Purpose : Image and pattern recognition is key to clinical competence in ophthalmology. Internet Image Search, notably Google Image Search (GIS) in the U.S., has become an important teaching tool for ophthalmology trainees and allied health staff. Users utilize search results to enhance their own foundry of reference images for each disease. However, Google results are presented by a search-rank algorithm which does not take into account the accuracy of the image to what was searched. We quantify the accuracy of results and assess the quality of the image source in several fundus pathologies.

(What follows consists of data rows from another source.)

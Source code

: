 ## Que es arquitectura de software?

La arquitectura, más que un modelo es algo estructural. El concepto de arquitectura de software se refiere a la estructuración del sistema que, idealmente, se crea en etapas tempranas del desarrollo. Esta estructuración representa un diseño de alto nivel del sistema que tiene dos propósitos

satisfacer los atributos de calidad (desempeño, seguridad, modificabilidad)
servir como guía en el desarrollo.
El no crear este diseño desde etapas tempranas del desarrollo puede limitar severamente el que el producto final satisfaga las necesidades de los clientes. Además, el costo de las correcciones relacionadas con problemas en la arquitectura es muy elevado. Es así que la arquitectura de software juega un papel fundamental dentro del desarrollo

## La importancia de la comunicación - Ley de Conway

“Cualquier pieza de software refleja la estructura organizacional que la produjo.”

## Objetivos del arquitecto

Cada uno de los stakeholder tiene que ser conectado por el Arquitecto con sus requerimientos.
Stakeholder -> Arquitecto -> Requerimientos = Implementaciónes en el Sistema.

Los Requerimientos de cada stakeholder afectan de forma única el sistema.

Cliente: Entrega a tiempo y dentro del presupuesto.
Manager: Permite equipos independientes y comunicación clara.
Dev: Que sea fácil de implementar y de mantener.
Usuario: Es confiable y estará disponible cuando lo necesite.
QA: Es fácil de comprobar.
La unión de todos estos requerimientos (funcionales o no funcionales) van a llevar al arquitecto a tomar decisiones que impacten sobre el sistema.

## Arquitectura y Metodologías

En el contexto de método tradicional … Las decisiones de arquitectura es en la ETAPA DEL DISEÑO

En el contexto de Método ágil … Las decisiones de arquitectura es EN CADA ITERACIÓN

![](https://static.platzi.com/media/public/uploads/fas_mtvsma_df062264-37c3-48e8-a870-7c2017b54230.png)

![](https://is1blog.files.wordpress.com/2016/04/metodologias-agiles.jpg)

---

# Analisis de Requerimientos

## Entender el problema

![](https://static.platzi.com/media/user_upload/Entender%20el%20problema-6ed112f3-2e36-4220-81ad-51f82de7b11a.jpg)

Methods : Ten common and 10 uncommon fundus pathologies were randomly selected from an ophthalmic text. GIS was performed and the top 10 consecutive results were analyzed. Results were graded as having adequate (> 300 pixel resolution) or poor image quality, correct diagnosis, peer-reviewed source, brief, comprehensive or no supporting text, and correct supporting text. Correctness of diagnosis was evaluated by review of the image and context in the supporting text. The image source was classified as originating from professional ophthalmic education, professional medical education, general health information, ophthalmic health information, private practice, ophthalmic retail, medical association, peer-reviewed journal, book or private websites.

Results : In total, 200 images and source websites were evaluated in the study. The majority were of adequate quality (74%). Most images were fundus photographs (80%) and a minority contained multiple image modalities (30%). Overall, 7.5% were of the incorrect diagnosis. Among common pathologies, 1% were of the incorrect diagnosis while 14% of uncommon pathologies were incorrect. Half (51%) of the top image results were from professional ophthalmic education websites. 30% of images were from peer-reviewed sources. About one third (30%) of websites had only brief descriptions of the pathology while 20% had no supporting text. 10% of images were published on private websites created by non-experts. Ten websites contributed 46% of all resulted images. Images of the incorrect diagnosis were presented most often due to mis-attribution to part of the search phrase (e.g. drusen in “dominant drusen”).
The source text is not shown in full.